Robots.txt Disallow Patterns: The Complete Guide
Table of Contents
Most robots.txt guides show you a simple Disallow: /admin/ and call it done. But real sites have complex URL structures — filter parameters, paginated pages, session IDs, query strings. Getting Disallow patterns right is what separates a functional robots.txt from one that's blocking the wrong pages or missing the right ones.
Basic Disallow Syntax Rules
Every Disallow rule belongs inside a User-agent block. The User-agent must come first, then the Disallow lines beneath it:
User-agent: * Disallow: /admin/ Disallow: /account/
The path after Disallow is case-sensitive. /Admin/ and /admin/ are treated as different paths. Match the actual URL exactly.
An empty Disallow line means "allow everything" for that user-agent. This is how you create an explicit allow-all rule for a specific bot while blocking others:
User-agent: Googlebot Disallow: User-agent: BadBot Disallow: /
Trailing Slashes: When They Matter
Disallow: /admin/ blocks /admin/ and everything inside it: /admin/users, /admin/settings, /admin/login.
Disallow: /admin (without trailing slash) blocks /admin, /admin/, /admin-panel, /administration, /admin2 — anything that starts with those characters. This can accidentally block more than intended.
For directory blocking, always use a trailing slash: Disallow: /admin/. For exact file blocking, include the full path: Disallow: /secret-file.html.
The distinction matters when you have paths like /products and /products-archive — Disallow: /products blocks both; Disallow: /products/ only blocks /products/ and its children.
Sell Custom Apparel — We Handle Printing & Free ShippingUsing Wildcards: * and $ in Disallow Rules
Two special characters extend what Disallow can match:
* (asterisk) matches any sequence of characters. Useful for URL parameters:
Disallow: /*?*
This blocks any URL with a query string (?). Useful for blocking filter parameter duplicates en masse. Careful — this also blocks legitimate query parameters you might want indexed.

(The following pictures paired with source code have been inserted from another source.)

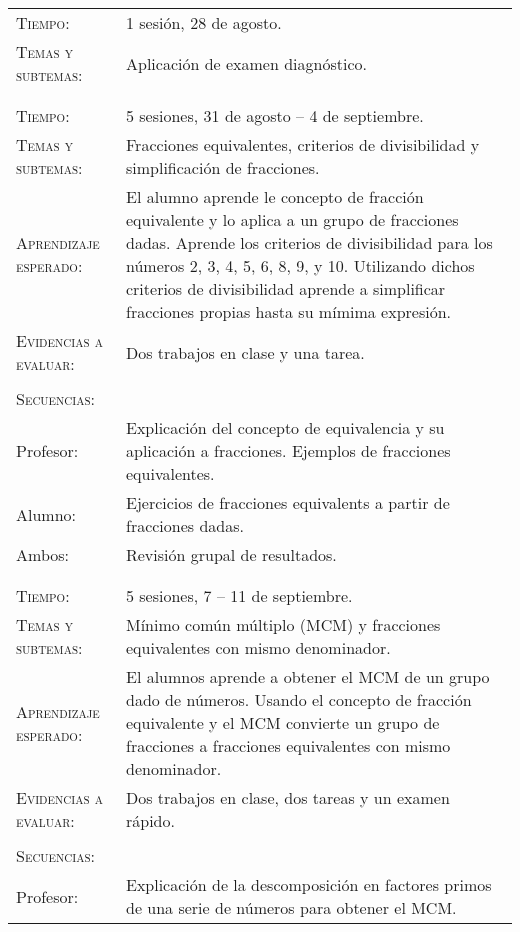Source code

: \documentclass[letterpaper,10pt]{article}
\begin{document}
\begin{tabular}[t]{R{0.25\textwidth}p{0.71\textwidth}}
    \textsc{Tiempo:}                    & 1 sesi\'on, 28 de agosto. \\
    \textsc{Temas y subtemas:}          & Aplicaci\'on de examen diagn\'ostico. \\
    
\\ \hline \\
    
    \textsc{Tiempo:}                    & 5 sesiones, 31 de agosto -- 4 de septiembre. \\
    \textsc{Temas y subtemas:}          & Fracciones equivalentes, criterios de
    divisibilidad y simplificaci\'on de fracciones. \\
    \textsc{Aprendizaje esperado: }     & El alumno aprende le concepto de
    fracci\'on equivalente y lo aplica a un grupo de fracciones dadas. Aprende
    los criterios de divisibilidad para los n\'umeros 2, 3, 4, 5, 6, 8, 9, y 10.
    Utilizando dichos criterios de divisibilidad aprende a simplificar
    fracciones propias hasta su m\'imima expresi\'on. \\
    \textsc{Evidencias a evaluar:}      & Dos trabajos en clase y una tarea. \\\\
    \textsc{\large Secuencias:} \\
    Profesor:       & Explicaci\'on del concepto de equivalencia y su
    aplicaci\'on a fracciones. Ejemplos de fracciones equivalentes.\\ Alumno: &
    Ejercicios de fracciones equivalents a partir de fracciones dadas. \\ Ambos: 
    & Revisi\'on grupal de resultados. \\ 

\\ \hline \\

    \textsc{Tiempo:}                    & 5 sesiones, 7 -- 11 de septiembre. \\
    \textsc{Temas y subtemas:}          & M\'inimo com\'un m\'ultiplo (MCM) y
    fracciones equivalentes con mismo denominador. \\
    \textsc{Aprendizaje esperado: }     & El alumnos aprende a obtener el MCM de
    un grupo dado de n\'umeros. Usando el concepto de fracci\'on equivalente y
    el MCM convierte un grupo de fracciones a fracciones equivalentes con mismo
    denominador. \\
    \textsc{Evidencias a evaluar:}      & Dos trabajos en clase, dos tareas y un examen r\'apido. \\\\
    \textsc{\large Secuencias:} \\
    Profesor: & Explicaci\'on de la descomposici\'on en factores primos de una
    serie de n\'umeros para obtener el MCM.
\end{tabular}
\end{document}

More targeted parameter blocking:
Disallow: /*?sort=* Disallow: /*?color=* Disallow: /*?page=*
$ (dollar sign) matches the end of the URL. Useful for blocking specific file types:
Disallow: /*.pdf$ Disallow: /*.json$
This blocks only URLs ending in .pdf or .json — not /pdf-guide/ or /json-api-docs/.
Using Allow to Create Exceptions
Allow overrides Disallow for more specific paths. Order within the block matters: the most specific rule wins. If two rules match with equal specificity, Allow takes precedence over Disallow.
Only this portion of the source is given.